Life of a Computer Scientist: September 2009

Tuesday, September 22, 2009

Google Chrome (Chromium) for RHEL (CentOS) 5

For a long time, I've kept a Windows machine for Remote Desktop access that I use just so that I can use Google Chrome. The reason is that editing Google Sites pages, for example, drags Firefox 3.5 and Opera 10 to a slow crawl. And Firefox 3.5 on Linux (since beta2) crashes my X11 server because the video driver (xorg-intel) is old and buggy. But I've long wished to abandon Windows altogether. I share the Windows machine with another graduate student, and the Windows Server 2003 license for that computer restricts two remote desktop connections. This is surely absurd for me as a Linux user because I've along accustomed to unlimited number of connections (subject only to resource availability as opposed to artificial license restriction). Granted, I could have used VNC, but it's not as responsive.

It is currently not my best interest to figure out how to compile Chrome from scratch (they appear to be using some gclient custom build tools). However, the precompiled binary snapshots require more recent versions of FreeType, Gtk+, and NSS (network security service, as part of Mozilla) than that available on BU Linux (which is a RHEL/CentOS 5 derivative).

Compiling Gtk+ is a nightmare because of the sheer number of dependencies. Here I'm listing the packages I need. The listing format is "target: dependencies"

gtk+: atk glib cairo pango jasper fontconfig
pango: cairo freetype glib
cairo: libpng freetype pixman fontconfig
fontconfig: freetype
atk: glib
glib:
libpng:
freetype:
pixman:
jasper:

The order listed above is in reverse topological order. I just put them in a Makefile and let make figure out the order for me. Fortunately, these packages are standard GNU autoconf/automake based. You will have to set export variables as follows:

PREFIX := ... # you pick a convenient location
export CFLAGS := ... # you pick the compilation options, e.g. -march=i686 -O3
export CPPFLAGS := -I$(PREFIX)/include
export LDFLAGS := -L$(PREFIX)/lib
export PKG_CONFIG_LIBDIR := $(PREFIX)/lib/pkgconfig
export PATH := $(PREFIX)/bin:$(PATH)
export LD_LIBRARY_PATH := $(PREFIX)/lib

You will have to run configure with --prefix=$(PREFIX), and then run make and make install inside your Makefile.

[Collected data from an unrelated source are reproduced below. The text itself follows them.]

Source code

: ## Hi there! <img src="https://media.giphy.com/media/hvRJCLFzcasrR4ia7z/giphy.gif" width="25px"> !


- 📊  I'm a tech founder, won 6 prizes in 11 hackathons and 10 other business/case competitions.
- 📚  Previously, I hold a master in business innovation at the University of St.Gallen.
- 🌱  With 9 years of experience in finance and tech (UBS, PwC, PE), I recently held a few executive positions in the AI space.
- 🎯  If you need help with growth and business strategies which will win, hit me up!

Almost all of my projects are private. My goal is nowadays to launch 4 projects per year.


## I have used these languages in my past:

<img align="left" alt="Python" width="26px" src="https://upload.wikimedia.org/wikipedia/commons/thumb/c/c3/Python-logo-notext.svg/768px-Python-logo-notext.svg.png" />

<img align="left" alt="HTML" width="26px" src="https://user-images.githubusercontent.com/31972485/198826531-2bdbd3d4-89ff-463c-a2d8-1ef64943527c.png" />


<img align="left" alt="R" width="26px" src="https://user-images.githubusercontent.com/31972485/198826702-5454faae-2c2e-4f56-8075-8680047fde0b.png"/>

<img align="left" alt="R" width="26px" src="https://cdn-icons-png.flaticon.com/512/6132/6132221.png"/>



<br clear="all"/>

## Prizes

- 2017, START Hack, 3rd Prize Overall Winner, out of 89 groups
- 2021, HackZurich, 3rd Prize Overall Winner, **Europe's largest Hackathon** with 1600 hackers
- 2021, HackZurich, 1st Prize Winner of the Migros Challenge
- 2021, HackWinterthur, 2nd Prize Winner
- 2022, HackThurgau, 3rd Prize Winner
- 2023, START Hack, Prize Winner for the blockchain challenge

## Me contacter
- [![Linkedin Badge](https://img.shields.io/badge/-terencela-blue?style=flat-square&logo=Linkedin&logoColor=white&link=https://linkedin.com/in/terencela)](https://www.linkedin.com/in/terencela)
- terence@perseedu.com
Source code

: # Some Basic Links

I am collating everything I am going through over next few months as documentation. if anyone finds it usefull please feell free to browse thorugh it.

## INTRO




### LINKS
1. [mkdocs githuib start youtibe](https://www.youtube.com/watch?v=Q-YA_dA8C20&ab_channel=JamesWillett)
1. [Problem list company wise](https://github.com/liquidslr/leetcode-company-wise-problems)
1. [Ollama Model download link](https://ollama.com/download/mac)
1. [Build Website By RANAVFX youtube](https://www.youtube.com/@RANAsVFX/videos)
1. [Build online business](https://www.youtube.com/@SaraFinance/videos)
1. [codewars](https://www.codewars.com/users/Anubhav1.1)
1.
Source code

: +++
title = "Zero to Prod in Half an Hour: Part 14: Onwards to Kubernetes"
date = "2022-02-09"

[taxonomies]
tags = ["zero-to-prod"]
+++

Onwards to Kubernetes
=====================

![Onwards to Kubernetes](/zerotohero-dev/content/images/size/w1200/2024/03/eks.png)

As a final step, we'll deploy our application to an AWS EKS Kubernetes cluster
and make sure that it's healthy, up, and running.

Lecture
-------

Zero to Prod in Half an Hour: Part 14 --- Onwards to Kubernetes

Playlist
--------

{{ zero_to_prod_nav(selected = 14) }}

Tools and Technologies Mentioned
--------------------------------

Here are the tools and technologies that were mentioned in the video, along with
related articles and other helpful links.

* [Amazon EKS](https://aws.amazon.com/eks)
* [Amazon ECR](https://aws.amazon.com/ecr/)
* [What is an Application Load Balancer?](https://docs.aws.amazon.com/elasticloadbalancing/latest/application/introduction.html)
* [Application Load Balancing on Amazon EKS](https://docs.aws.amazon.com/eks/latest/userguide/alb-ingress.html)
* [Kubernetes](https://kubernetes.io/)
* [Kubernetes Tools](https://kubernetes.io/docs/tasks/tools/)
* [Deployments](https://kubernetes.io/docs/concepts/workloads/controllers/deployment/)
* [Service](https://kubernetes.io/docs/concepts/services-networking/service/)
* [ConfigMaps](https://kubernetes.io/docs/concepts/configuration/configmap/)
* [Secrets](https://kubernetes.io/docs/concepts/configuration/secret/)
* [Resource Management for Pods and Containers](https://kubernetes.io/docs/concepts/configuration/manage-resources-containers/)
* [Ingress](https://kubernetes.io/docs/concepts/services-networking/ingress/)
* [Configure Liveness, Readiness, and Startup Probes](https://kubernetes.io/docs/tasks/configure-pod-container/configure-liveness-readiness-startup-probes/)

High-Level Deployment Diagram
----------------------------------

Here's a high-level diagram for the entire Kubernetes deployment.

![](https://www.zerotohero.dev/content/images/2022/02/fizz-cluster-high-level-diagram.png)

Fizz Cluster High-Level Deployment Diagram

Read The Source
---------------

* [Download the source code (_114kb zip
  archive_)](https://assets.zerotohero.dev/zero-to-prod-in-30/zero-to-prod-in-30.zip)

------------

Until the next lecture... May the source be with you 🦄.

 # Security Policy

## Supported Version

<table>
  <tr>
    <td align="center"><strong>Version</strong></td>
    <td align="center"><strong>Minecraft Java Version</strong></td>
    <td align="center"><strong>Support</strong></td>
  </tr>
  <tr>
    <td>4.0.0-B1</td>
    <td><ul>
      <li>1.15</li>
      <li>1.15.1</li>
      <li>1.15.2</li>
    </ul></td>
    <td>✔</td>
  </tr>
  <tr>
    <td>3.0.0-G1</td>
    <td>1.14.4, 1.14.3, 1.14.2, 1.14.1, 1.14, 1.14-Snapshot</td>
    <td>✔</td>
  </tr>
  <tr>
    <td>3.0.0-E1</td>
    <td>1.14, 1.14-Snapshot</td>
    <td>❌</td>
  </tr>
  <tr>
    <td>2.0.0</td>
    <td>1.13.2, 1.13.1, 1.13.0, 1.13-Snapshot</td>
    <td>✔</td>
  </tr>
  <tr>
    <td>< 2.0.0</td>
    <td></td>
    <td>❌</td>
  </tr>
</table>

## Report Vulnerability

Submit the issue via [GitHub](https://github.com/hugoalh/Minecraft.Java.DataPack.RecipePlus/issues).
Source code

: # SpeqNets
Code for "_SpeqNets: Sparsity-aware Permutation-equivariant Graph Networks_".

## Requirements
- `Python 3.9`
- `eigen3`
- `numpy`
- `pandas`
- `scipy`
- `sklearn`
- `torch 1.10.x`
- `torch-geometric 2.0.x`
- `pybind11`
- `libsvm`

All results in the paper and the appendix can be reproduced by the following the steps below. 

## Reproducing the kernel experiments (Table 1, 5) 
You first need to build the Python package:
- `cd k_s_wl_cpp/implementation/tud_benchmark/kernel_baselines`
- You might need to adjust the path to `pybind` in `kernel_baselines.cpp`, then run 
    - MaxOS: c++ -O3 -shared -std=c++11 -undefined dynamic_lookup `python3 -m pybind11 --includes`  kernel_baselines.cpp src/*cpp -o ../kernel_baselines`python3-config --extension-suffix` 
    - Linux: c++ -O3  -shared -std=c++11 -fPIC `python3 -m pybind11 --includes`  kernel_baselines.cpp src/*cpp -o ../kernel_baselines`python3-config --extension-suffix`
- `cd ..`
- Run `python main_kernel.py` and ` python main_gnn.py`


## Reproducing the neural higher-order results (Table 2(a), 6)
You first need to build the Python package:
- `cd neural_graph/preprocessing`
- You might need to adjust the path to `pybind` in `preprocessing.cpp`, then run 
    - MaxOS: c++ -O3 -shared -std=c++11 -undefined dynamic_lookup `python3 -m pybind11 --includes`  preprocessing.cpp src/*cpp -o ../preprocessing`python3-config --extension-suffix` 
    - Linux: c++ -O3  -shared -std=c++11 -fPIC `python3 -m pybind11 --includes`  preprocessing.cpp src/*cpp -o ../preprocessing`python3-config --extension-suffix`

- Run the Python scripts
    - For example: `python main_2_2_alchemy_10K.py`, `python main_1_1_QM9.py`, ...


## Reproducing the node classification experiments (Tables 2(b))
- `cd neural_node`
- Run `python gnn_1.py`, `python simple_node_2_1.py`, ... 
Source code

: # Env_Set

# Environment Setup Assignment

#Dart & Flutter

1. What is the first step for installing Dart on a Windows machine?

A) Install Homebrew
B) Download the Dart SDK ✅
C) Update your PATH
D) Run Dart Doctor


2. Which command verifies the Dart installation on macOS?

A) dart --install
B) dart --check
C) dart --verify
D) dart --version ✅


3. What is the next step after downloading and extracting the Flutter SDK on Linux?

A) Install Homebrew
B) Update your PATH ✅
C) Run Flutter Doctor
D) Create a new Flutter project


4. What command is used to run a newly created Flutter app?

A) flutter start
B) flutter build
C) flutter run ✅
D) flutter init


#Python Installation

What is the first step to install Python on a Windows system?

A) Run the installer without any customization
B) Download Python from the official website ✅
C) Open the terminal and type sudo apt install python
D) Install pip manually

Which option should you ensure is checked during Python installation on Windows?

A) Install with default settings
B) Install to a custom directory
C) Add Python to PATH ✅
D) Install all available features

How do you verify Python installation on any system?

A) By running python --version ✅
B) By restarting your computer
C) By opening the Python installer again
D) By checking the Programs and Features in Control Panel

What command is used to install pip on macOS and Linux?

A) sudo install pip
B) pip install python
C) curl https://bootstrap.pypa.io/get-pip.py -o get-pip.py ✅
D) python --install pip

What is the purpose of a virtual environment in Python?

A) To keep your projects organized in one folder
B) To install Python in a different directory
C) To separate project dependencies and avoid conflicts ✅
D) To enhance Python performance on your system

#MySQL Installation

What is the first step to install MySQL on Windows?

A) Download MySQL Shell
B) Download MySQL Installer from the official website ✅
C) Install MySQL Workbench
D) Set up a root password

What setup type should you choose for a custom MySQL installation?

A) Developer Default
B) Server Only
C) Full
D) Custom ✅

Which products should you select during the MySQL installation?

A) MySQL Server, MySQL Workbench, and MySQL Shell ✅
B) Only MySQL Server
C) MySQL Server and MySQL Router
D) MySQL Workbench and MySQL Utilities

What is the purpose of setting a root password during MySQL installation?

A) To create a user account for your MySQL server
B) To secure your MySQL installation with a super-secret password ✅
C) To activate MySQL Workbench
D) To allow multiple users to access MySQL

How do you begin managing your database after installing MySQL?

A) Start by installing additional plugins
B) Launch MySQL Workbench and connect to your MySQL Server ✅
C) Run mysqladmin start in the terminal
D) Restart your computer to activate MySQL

I also wrote a script to essentially do the following. This will be left as an exercise to the reader.

Given a target name like gtk+, locate the source package tar.gz and unpack it.
Make a new object files directory and run the configure script there as the current working directory. If the build fails, you can just remove the object directory to get a clean slate, instead of needing to unpack the source files again.
Do the traditional make and make install.
Touch the target as a file, so make doesn't have to repeat building and installing a target if it already succeeded.

Each rule in the Makefile would look like this:

# Assuming the build script is called build.sh in the current directory.
BUILD := ./build.sh

gtk+: export LDFLAGS := -lm  # for jasper
gtk+: atk glib cairo pango jasper fontconfig
$(BUILD) $@

On the other hand, NSS has its own build instruction, so I did it manually. The resulting nss shared objects must be symlinked in a particular way:

Add ".1d" suffix: libnss3, libnssutil3, libsmime3, libssl3.
Add ".0d" suffix: libplds4, libplc4, libnspr4.

I imagine that's Ubuntu/Debian convention.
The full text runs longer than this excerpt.